System Engineers: Leveraging AI for Reliability
AI relies on computer systems that are reliable and scalable. The job of ensuring this is the domain of System Engineers. As this is a broad role, it is usually staffed by experienced technologists. AI can directly support some tasks like fault identification and test case generation. The System Engineer can, in turn, focus on organization-specific aspects of system architecture and program management.
Cybersecurity Experts: An AI-proof Role
Some tech roles are relatively immune to the direct impact of AI. One such role is that of Cybersecurity Experts. Computer security is a never-ending and constantly evolving need. Like technologies before it, AI is adding to the mix and the complexity. Computation is done largely on the cloud and access to AI is often through edge devices. Therefore, cybersecurity experts have more to do and skills to acquire.

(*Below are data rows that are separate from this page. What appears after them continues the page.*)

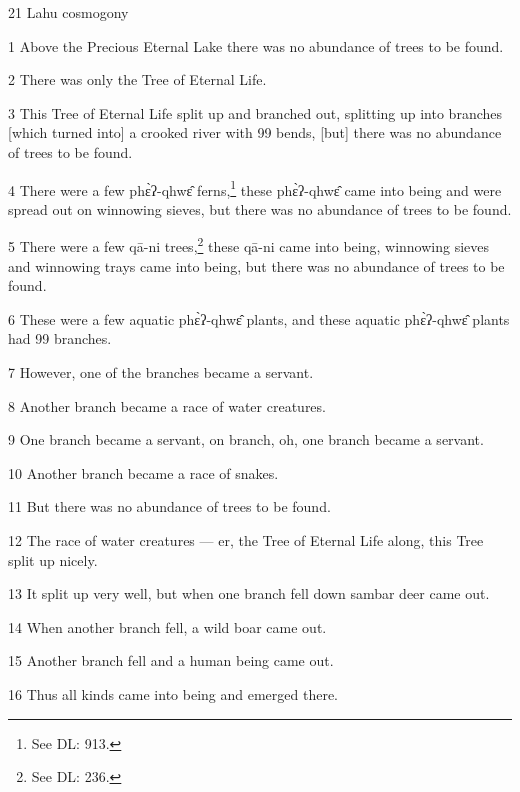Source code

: 
21 Lahu cosmogony

1 Above the Precious Eternal Lake there was no abundance of trees to be found.

2 There was only the Tree of Eternal Life.

3 This Tree of Eternal Life split up and branched out, splitting up into branches
[which turned into] a crooked river with 99 bends, [but] there was no abundance
of trees to be found.

4 There were a few phɛ̀ʔ-qhwɛ̂ ferns,\footnote{See DL: 913.} these phɛ̀ʔ-qhwɛ̂ came into
being and were spread out on winnowing sieves, but there was no abundance of trees
to be found.

5 There were a few qā-ni trees,\footnote{See DL: 236.} these qā-ni came into being, winnowing sieves
and winnowing trays came into being, but there was no abundance of trees to be
found.

6 These were a few aquatic phɛ̀ʔ-qhwɛ̂ plants, and these aquatic phɛ̀ʔ-qhwɛ̂
plants had 99 branches.

7 However, one of the branches became a servant.

8 Another branch became a race of water creatures.

9 One branch became a servant, on branch, oh, one branch became a servant.

10 Another branch became a race of snakes.

11 But there was no abundance of trees to be found.

12 The race of water creatures --- er, the Tree of Eternal Life along, this Tree
split up nicely.

13 It split up very well, but when one branch fell down sambar deer came out.

14 When another branch fell, a wild boar came out.

15 Another branch fell and a human being came out.

16 Thus all kinds came into being and emerged there.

One specific aspect of the question of “Will AI replace a tech professional” lies in what defines an IT professional in the age of Generative AI. Much of routine coding will be automated and the expertise required will be more in algorithm design. Number-crunching will be replaced by information extraction in a broad-sense view of unstructured information. At least in the immediate future, businesses will want efficiency gains from AI, and problem-solving and risk-taking from trained professionals.
Tech professionals will not be replaced by AI; they will be upgraded.